Exercise description
Repeat exactly, and only, the lines below starting at the line that contains "- Smooth transitions" and ending at the line that contains "- src/components/ScoreSidebar.jsx: Scoring", inclusive of both.

[Data for analysis Boundary: Start]

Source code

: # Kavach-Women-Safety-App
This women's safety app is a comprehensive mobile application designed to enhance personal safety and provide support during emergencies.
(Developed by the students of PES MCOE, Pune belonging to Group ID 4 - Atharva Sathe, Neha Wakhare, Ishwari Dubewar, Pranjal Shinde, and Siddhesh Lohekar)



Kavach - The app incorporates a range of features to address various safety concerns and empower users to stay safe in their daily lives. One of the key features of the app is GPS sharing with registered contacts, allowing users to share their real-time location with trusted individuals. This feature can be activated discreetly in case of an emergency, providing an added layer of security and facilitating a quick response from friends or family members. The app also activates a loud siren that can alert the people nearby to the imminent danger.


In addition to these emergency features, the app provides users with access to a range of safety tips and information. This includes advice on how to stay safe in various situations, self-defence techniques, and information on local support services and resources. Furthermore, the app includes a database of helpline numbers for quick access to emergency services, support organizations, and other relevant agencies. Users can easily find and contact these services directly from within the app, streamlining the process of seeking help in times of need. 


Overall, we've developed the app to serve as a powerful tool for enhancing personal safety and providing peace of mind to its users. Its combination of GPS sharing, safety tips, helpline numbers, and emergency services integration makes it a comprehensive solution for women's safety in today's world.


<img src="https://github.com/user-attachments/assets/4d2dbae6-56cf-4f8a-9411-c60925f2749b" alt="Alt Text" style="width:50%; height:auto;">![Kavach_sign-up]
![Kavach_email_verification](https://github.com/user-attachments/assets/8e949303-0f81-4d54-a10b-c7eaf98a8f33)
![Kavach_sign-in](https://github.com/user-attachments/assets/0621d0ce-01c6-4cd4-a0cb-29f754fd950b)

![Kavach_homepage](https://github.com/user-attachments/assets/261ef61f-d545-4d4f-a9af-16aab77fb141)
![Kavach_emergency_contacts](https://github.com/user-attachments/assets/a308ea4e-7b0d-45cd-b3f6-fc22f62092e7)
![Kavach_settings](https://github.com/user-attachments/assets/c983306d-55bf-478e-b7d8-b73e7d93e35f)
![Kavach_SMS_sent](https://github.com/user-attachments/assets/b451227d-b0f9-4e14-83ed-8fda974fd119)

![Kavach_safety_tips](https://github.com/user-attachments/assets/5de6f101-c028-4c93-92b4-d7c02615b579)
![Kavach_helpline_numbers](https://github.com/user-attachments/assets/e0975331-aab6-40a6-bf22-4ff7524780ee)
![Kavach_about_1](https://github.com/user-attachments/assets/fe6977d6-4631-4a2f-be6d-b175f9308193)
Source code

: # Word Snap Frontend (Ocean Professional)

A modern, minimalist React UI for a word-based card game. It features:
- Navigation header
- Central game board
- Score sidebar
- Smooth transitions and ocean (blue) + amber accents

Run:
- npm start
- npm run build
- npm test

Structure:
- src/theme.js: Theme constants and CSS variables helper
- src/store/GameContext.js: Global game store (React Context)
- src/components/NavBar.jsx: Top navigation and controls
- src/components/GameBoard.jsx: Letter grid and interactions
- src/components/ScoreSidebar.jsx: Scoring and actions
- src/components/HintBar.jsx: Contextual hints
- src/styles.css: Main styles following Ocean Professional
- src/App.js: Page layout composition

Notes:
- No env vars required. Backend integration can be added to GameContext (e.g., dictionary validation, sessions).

[Data for analysis Boundary: End]

Output
- Smooth transitions and ocean (blue) + amber accents

Run:
- npm start
- npm run build
- npm test

Structure:
- src/theme.js: Theme constants and CSS variables helper
- src/store/GameContext.js: Global game store (React Context)
- src/components/NavBar.jsx: Top navigation and controls
- src/components/GameBoard.jsx: Letter grid and interactions
- src/components/ScoreSidebar.jsx: Scoring and actions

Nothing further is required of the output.